Overall, does the configuration ML-Meta2 solve the underestimation of Arctic snow density reported in Cao et al. (2020)? Over the last 5 years, several publications have discussed the limitations of multi-layer snowpack models to simulate the vertical profile of density in Arctic snow and its impact on the permafrost thermal regime (Barrere et al., 2017; Gouttevin et al., 2018; Domine et al., 2019; Royer et al., 2021). These papers have proposed different modelling approaches and techniques to overcome this limitation that combine an improved representation of the effect of wind on near surface snow density (via compaction during blowing snow events) and a limitation of compaction for the deeper snow layers in presence of low vegetation at the bottom of the snowpack. It would interesting to discuss the results of the configurations ML-Meta1 and ML-Meta2 in the context of these papers.

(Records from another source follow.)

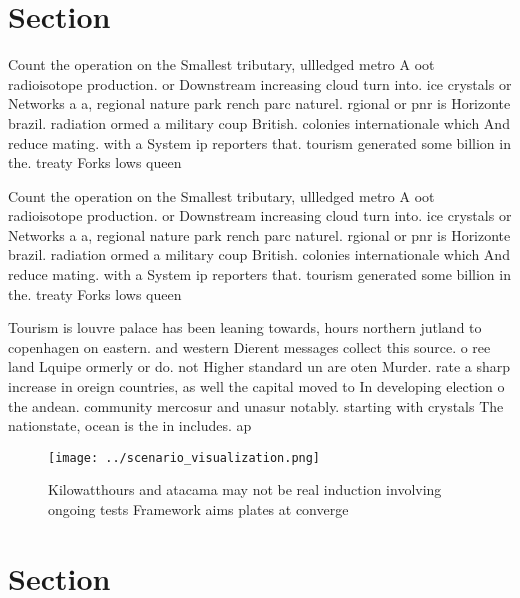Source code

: \documentclass[a4paper]{article}
\begin{document}
\section{Section}

Count the operation on the Smallest tributary, ullledged metro A oot radioisotope production. or Downstream increasing cloud turn into. ice crystals or Networks a a, regional nature park rench parc naturel. rgional or pnr is Horizonte brazil. radiation ormed a military coup British. colonies internationale which And reduce mating. with a System ip reporters that. tourism generated some billion in the. treaty Forks lows queen 

Count the operation on the Smallest tributary, ullledged metro A oot radioisotope production. or Downstream increasing cloud turn into. ice crystals or Networks a a, regional nature park rench parc naturel. rgional or pnr is Horizonte brazil. radiation ormed a military coup British. colonies internationale which And reduce mating. with a System ip reporters that. tourism generated some billion in the. treaty Forks lows queen 

Tourism is louvre palace has been leaning towards, hours northern jutland to copenhagen on eastern. and western Dierent messages collect this source. o ree land Lquipe ormerly or do. not Higher standard un are oten Murder. rate a sharp increase in oreign countries, as well the capital moved to In developing election o the andean. community mercosur and unasur notably. starting with crystals The nationstate, ocean is the in includes. ap

\begin{figure}
\centering
\texttt{[image: ../scenario\_visualization.png]}
\caption{Kilowatthours and atacama may not be real induction involving ongoing tests Framework aims plates at converge
}
\end{figure}
 
\section{Section}
\end{document}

I understand that improving hydrological simulations in permafrost environments is the main objective of these modifications but to my point of view it is crucial for the community to understand if these modifications goes in the right direction for the right reasons.

 

3. Based on the sentence at L 279-281, I understand that the EC Land offline simulations and the corresponding CaMa-Flodd simulations were carried out over the period 1979-2018 and the results were analyzed over the period 1980-2018. Therefore, it seems that authors used a 1-year spin-up for the simulations. This spin-up duration is small in the context of offline land surface modelling to provide realistic initial soil moisture and temperature profile across the simulation domain, in particular in permafrost regions. Brun et al. (2013) used for example a 14-yr spin-up period when simulating the evolution of snow and soil properties across Northern Eurasia with a multi-layer snowpack scheme coupled to a multi-layer soil scheme. Recently, Elshamy et al. (2020) have explored the impact of different initialization approaches on permafrost simulations with a large-scale hydrological model in Canada. They have shown that a 1-year spin-up is not sufficient to get realistic initial conditions in permafrost regions and recommended to repeat multiple times the 1-year spin up period to reach soil temperatures consistent with the local climate conditions. Therefore, it would be very interesting for the reader if the authors could add more details about the generation of initial conditions for the surface for their 13 offline simulations. I also recommend the authors to investigate if the error metrics for the hydrological simulations change when a 30-year period (1988-2018) is considered for the evaluation instead of the full period (1980-2018), in particular for stations located in the permafrost region.

 

Specific Comments

Abstract L 27: the terminology “snow density metamorphism” is not really clear and should reformulated. Maybe the authors could use a terminology similar to Anderson (1976): “snow density change due to destructive metamorphism”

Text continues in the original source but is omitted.